=== What this task involves ===
Instruction for the entries that follow: retype exactly the lines from the line with "In addition, instructions" to the line with "master thesis benchmark.", both included, and omit all others.

Exercise data START

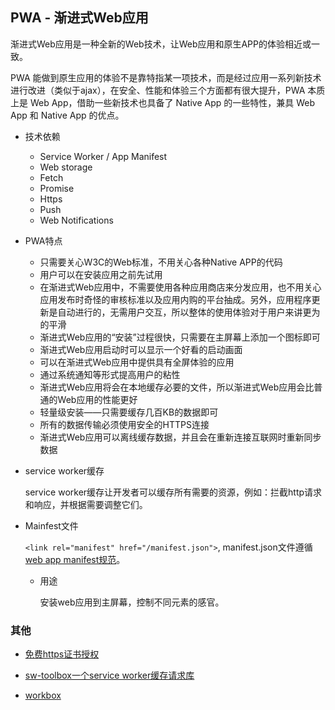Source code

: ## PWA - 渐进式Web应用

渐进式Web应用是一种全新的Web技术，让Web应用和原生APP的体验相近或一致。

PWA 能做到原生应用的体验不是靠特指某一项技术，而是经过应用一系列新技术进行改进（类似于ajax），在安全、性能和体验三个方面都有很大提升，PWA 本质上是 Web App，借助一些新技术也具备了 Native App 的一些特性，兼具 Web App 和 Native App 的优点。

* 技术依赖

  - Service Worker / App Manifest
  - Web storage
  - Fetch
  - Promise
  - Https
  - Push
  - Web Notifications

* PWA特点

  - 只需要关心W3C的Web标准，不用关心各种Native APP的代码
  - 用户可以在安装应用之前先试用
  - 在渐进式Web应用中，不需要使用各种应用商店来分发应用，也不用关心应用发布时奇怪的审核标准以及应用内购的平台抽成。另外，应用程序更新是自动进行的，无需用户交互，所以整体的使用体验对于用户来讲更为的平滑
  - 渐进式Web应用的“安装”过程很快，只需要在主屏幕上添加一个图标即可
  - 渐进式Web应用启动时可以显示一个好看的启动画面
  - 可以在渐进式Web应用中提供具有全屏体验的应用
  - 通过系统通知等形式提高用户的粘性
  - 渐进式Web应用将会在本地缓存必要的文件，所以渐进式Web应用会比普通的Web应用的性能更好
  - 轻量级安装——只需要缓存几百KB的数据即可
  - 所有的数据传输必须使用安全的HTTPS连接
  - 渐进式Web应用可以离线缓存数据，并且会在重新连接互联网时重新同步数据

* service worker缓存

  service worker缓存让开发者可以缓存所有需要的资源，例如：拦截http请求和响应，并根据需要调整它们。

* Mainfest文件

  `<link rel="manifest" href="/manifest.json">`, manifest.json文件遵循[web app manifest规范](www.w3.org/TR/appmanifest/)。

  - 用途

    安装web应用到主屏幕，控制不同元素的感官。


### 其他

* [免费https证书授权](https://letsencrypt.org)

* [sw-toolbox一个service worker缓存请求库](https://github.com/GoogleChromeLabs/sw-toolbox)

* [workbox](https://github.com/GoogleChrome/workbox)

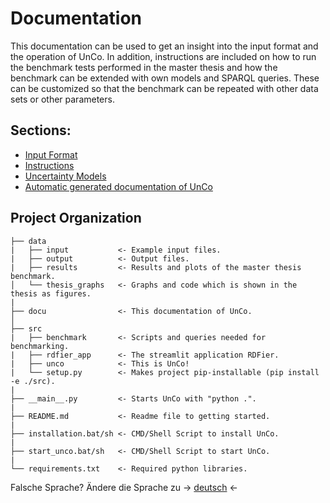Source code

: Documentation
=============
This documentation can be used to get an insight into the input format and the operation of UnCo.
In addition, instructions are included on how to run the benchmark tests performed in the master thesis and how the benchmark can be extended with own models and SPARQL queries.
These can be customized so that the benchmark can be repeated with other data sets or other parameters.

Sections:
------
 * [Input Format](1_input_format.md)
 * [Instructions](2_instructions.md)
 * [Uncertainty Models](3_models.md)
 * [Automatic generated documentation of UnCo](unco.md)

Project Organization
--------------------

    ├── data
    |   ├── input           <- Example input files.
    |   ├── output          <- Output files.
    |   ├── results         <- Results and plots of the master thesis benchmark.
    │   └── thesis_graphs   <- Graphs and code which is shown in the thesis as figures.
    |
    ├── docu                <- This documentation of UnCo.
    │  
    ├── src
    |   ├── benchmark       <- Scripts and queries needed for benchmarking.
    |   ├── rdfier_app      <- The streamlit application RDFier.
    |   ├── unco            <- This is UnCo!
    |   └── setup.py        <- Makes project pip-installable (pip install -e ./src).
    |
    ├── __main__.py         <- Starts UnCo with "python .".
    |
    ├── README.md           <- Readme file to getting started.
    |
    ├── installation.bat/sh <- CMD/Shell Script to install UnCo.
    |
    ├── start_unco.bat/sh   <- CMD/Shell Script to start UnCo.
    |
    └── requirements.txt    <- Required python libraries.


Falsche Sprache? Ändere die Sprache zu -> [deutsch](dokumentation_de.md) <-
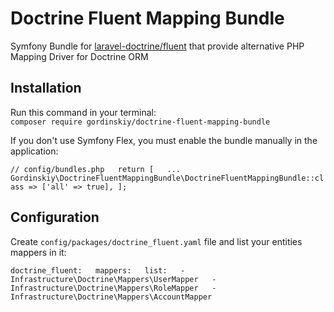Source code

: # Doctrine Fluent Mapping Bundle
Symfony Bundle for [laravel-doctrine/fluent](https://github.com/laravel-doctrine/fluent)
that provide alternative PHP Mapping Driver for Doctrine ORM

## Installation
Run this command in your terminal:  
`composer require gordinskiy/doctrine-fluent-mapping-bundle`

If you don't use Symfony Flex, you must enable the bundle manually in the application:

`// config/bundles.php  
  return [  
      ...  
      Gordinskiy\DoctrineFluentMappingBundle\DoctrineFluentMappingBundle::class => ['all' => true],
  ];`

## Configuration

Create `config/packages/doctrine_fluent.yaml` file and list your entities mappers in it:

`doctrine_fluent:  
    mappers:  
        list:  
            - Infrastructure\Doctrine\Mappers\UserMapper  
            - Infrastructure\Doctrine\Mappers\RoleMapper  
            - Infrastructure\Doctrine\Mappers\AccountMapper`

Exercise data END
Exercise data START

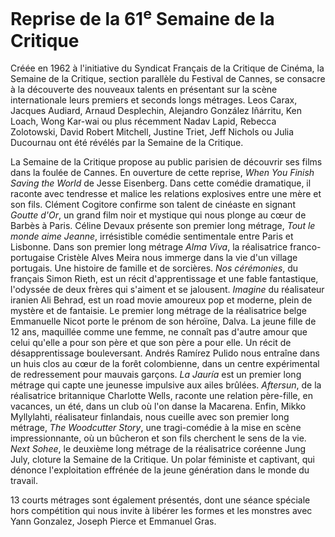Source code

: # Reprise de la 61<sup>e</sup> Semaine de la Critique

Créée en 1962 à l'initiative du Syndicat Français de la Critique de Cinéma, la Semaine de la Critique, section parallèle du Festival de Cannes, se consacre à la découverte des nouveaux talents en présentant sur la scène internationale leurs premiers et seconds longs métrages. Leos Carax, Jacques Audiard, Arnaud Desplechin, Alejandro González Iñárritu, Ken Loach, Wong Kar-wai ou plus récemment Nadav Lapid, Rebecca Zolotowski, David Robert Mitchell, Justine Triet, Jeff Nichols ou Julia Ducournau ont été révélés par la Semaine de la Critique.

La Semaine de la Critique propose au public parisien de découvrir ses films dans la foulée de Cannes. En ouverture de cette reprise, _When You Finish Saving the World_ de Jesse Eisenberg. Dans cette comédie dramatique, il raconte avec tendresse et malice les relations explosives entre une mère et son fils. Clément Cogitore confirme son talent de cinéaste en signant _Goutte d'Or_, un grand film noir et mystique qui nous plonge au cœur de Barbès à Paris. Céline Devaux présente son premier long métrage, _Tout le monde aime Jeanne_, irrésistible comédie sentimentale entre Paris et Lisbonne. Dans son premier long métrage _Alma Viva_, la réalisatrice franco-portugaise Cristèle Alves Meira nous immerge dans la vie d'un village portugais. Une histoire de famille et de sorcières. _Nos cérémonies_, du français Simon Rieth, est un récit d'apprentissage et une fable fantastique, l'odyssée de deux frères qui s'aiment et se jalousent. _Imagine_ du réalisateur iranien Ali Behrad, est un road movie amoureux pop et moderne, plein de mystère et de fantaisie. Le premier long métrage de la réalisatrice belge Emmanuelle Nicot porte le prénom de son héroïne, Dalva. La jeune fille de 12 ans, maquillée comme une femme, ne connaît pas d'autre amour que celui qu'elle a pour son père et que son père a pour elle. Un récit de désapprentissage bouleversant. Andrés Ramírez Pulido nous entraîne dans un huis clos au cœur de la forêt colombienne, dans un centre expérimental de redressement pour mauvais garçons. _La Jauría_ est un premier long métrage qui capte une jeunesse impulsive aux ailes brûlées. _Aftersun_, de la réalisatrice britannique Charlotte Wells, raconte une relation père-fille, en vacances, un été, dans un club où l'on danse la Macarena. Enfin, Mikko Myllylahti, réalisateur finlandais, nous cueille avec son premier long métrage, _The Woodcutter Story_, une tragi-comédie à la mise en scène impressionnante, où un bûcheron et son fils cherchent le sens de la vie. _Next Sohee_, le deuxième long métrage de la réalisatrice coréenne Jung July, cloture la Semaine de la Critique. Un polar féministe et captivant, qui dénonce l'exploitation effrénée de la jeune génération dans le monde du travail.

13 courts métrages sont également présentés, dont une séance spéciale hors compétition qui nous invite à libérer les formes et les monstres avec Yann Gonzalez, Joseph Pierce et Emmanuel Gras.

Exercise data END

=== Task result ===
In addition, instructions are included on how to run the benchmark tests performed in the master thesis and how the benchmark can be extended with own models and SPARQL queries.
These can be customized so that the benchmark can be repeated with other data sets or other parameters.

Sections:
------
 * [Input Format](1_input_format.md)
 * [Instructions](2_instructions.md)
 * [Uncertainty Models](3_models.md)
 * [Automatic generated documentation of UnCo](unco.md)

Project Organization
--------------------

    ├── data
    |   ├── input           <- Example input files.
    |   ├── output          <- Output files.
    |   ├── results         <- Results and plots of the master thesis benchmark.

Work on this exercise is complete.